Şöyle ki; Kadisiye meydan muharebesi, ki, İran’ın müslümanlar tarafında fethedilmesi olayıdır. Hz. Ömer’in hilafeti zamanında İran fethedilmiş, milyonlarca altın, mal, mülk, ganimet alınmış. İran Sasani hanedanı yıkılmış, Mecusiman halkı müslüman olmuştur. İşte bunlar o zaman dünyanın en büyük devletlerinden biri olan İran Sasani İmparatorluğu ile Medine İslam Devleti arasında yapılan Kadisiye meydan muharebesi ile sonuçlanmış, elde edilen ganimet altınları kağnılarla taşınmış, İslam ordusu askerlerine dağıtılmış. İran saraylarının paha biçilmez halıları ve eşyası da Medine’de askere dağıtılmıştır. Elbette ki bu harp durup dururken yapılmamıştır. R.SAV. devlet reislerini İslama davet mektupları göndermişti. İran şehinşahı R.SAV.in mektubunu 24 parçaya ayırmış, yani yırtmış. Ne acıdır ki, adam kendi öz oğlu tarafından 24 kama darbesiyle öldürülmüştür. R.SAV.in mektubunu kaç parça yapmışsa, o kadar bıçak darbesine maruz kalmış. Hem de oğlu tarafından öldürülmüştür. R.SAV.den sonra Hz. Ebubekir ve Hz. Ömer R.A.in İran’ın fethine azmetmişler, ve Hz. Ömer bunu gerçekleştirmiştir. İşte bu Kadisiye meydan muharebesinde bir askerin örnek davranışı ihlas ve samimiyet örneği olarak tarihe geçmiştir. Harbin sükun ettiği bir zamanda, Müslüman asker bir çay yatağından sırtını yar’a dayamış, istirahat ederken, kafasına bir şey dokunuyor. Bakıyor ki, bir küp. Sel orayı açmış, küp ortaya çıkmış. Yar’ın yüzünde. Asker küpü alıyor. Bakıyor ki, içi altın dolu. Hiç elini sürmeden komutan Halit B.Velit’e getiriyor. Teslim ediyor. Hz. Halit mücahide hitaben,
-Seni Hz. Halifeye bildireceğim ve sana şeref madalyası ile taltif edilmeni ve yüksek bir rütbe verilmesini isteyeceğim, deyince,
-Sayın komutanım, ben bu küpü bana madalya ve rütbe veresiniz diye getirmedim ve bu harbe de ganimet için iştirak etmedim. Allah’ın dinine yardım, insanların küfürden kurtulup hidayetlerine vesile olmak için katıldım ve yüreğimle de savaştım. Bana Allah’ın rızası yeter dedi ve şu ayeti okudu; “Vemen yağlül yeti galle yevmelkıyameti sümme tüveffa küllü nefsin ma kesabet vehümla yüzlemin.” Her kim savaşta ele geçen ganimet malından çalar, emanete hıyanetlik ederse, mahşere onu yüklenmiş olarak getirilir. O gün kimseye zulmedilmez (Herkes ettiğinin karşılığını bulur) İşte bu hadise tam bir teslimiyet. Ali İmran 161. Ayet) tam bir samimiyet örneğidir.

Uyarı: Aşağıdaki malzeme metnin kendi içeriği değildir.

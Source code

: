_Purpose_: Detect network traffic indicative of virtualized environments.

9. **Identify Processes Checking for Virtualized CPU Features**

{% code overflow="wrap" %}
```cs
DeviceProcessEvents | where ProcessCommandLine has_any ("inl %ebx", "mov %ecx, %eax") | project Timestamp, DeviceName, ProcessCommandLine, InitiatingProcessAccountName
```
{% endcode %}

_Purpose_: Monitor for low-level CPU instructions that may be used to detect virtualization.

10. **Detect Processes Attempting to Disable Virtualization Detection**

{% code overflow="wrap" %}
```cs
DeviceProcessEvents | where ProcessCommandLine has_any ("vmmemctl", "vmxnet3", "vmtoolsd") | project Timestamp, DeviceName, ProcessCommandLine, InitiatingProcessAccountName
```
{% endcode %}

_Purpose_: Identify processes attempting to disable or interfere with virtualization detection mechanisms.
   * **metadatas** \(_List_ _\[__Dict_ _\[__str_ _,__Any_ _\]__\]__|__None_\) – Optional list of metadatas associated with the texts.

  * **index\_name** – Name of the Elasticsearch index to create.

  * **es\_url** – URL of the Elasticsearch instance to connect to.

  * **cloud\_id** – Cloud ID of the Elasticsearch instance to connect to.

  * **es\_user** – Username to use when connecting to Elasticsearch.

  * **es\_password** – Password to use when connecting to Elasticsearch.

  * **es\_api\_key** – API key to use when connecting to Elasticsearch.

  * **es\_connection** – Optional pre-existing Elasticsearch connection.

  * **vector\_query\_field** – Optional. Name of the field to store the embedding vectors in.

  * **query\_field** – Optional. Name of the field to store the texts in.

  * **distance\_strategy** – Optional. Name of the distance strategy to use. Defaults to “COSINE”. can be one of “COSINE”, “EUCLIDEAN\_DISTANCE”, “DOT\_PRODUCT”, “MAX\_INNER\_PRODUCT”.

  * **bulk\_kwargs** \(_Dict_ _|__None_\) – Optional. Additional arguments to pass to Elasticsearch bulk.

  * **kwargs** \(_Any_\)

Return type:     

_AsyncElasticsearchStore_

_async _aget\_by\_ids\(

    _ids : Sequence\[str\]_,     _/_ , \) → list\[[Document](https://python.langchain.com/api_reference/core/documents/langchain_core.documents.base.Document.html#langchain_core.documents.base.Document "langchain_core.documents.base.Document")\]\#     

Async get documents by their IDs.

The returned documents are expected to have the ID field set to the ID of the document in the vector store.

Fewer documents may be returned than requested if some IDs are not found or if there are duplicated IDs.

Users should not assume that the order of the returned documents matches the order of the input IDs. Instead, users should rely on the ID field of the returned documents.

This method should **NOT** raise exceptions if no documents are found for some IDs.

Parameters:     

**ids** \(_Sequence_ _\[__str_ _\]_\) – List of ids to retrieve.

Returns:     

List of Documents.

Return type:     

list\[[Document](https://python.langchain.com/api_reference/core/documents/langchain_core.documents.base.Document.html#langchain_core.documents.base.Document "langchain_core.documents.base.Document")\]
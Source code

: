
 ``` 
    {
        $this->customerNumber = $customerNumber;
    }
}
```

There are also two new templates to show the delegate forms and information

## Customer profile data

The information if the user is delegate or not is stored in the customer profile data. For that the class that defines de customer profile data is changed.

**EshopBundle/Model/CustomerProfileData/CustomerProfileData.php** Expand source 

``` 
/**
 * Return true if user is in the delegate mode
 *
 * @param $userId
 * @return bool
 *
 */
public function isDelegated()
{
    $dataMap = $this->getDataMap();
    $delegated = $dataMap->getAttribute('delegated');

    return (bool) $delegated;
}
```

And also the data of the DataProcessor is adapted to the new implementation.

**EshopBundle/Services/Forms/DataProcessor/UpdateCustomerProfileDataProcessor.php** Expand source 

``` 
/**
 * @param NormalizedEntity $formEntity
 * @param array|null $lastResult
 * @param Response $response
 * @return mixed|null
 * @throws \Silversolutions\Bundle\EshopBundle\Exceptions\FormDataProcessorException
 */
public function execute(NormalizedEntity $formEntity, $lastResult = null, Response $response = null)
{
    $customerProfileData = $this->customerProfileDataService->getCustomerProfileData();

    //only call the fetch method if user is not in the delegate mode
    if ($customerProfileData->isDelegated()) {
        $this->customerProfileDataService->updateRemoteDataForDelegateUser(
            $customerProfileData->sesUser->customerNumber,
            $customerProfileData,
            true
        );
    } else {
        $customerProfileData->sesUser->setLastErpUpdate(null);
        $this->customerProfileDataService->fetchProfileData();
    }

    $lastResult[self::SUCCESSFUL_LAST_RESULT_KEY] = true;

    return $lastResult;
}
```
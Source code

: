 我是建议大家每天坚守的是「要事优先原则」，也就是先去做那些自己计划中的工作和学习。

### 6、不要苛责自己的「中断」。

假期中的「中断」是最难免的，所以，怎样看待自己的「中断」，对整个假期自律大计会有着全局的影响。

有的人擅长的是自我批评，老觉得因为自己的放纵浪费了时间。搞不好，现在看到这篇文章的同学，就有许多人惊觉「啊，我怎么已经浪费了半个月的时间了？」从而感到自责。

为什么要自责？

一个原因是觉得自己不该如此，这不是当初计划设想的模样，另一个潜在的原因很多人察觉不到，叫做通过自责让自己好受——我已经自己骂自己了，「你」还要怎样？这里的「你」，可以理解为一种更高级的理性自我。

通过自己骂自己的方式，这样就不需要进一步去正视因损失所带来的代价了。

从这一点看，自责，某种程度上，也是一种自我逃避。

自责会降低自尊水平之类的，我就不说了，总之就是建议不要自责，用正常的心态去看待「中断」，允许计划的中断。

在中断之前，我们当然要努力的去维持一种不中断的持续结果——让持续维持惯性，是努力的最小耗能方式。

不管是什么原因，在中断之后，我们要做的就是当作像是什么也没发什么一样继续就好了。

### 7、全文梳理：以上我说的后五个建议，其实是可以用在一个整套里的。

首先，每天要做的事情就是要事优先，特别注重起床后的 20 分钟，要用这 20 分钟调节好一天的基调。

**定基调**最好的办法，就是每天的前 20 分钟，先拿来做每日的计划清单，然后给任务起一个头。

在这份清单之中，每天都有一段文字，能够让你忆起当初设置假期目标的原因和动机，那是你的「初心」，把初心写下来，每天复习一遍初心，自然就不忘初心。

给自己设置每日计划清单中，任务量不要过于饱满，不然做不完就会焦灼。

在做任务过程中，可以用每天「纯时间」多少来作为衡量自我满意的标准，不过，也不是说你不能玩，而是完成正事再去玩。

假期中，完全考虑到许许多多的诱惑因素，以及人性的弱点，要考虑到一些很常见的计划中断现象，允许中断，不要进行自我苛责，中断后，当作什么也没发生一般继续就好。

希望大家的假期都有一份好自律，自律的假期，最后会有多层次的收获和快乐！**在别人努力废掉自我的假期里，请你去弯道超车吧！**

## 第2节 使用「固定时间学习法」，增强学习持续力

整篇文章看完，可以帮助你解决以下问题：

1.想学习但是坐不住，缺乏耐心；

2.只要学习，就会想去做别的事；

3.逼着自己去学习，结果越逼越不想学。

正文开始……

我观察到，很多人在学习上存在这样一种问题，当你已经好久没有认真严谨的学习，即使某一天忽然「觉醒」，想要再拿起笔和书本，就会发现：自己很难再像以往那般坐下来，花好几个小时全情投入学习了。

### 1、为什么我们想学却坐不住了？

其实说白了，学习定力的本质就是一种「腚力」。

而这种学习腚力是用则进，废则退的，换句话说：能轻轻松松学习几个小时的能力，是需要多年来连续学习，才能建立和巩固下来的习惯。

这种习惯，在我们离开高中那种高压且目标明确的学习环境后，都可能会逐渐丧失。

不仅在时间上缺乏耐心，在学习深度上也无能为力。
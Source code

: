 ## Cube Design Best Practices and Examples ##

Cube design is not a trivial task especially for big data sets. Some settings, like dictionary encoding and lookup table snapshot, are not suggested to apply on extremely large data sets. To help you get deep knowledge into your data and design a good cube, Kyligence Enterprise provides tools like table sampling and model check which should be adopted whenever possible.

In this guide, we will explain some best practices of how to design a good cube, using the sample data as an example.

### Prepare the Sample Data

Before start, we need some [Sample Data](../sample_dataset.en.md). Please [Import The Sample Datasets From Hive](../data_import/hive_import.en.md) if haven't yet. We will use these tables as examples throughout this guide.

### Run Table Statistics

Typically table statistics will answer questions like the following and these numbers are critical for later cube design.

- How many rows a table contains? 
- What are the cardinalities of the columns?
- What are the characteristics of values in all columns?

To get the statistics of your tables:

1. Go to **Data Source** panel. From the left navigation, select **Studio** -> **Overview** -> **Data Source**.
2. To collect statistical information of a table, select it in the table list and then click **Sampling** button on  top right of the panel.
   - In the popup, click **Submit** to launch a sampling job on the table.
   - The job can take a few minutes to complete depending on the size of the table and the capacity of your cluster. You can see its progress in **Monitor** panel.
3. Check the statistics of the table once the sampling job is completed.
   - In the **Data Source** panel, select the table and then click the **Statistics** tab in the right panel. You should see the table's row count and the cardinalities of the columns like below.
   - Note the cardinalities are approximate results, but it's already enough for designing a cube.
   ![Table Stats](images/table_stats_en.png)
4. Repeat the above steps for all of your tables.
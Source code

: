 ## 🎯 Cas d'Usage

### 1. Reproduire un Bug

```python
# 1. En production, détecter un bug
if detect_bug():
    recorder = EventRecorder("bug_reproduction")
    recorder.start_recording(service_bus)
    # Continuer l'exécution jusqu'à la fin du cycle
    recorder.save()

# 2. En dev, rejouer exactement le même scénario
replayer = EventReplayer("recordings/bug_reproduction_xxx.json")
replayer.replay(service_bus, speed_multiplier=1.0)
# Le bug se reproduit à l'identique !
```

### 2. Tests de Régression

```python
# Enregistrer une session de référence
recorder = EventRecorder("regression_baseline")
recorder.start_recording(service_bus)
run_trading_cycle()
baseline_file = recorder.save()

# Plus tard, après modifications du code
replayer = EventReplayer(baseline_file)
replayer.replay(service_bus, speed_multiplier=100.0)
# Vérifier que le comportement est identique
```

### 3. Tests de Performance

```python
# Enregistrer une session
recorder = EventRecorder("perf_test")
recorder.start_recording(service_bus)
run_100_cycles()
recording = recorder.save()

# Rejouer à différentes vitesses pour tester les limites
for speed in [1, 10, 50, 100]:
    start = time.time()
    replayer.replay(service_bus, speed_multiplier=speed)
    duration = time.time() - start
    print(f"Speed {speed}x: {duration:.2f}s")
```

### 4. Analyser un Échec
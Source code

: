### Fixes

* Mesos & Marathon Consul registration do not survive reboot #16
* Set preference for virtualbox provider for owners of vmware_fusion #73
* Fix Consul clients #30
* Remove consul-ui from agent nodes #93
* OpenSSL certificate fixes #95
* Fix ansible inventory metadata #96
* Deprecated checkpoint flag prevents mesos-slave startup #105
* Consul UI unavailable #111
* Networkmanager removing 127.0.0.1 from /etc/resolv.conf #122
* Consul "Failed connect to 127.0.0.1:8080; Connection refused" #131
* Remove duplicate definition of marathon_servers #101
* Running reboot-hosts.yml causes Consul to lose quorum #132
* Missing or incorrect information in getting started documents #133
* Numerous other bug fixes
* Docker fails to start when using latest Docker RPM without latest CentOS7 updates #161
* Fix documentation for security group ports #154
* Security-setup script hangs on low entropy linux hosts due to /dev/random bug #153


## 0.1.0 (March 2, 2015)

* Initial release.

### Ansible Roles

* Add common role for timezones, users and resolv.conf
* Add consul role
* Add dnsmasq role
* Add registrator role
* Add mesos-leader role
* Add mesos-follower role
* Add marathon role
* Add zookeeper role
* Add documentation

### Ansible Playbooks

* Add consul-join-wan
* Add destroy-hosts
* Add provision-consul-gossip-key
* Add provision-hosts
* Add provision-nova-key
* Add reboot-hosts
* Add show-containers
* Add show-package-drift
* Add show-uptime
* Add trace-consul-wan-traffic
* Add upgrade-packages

Ne zaman toplumun çoğu bu şuura ererse, o toplum bütün fertleri eksiksiz mutlu olur. Bu tarihte olmuştur. Adı asrı saadet; mutluluk asrı denen R.SAV., Hz. Ebubekir, Hz. Ömer, Hz. Osman, Hz. Ali ve Hz. Hasan efendilerimizin zamanında halk bu mutluluğu tatmıştır. Huzur ve sükun olmuş, geceler kapılar kapamadan uyumuşlardır. Hiçbir mümin kendisi için değil, diğer din kardeşleri için yaşamıştır. Ben yok, sen varsın, biz yok, siz varsınız. Olay bu. Ama heyhat, bunun gerçekleştirilmesi hayal derecesinde uzak ve zor ama mümkündür. İşte İslam bunun için gelmiştir.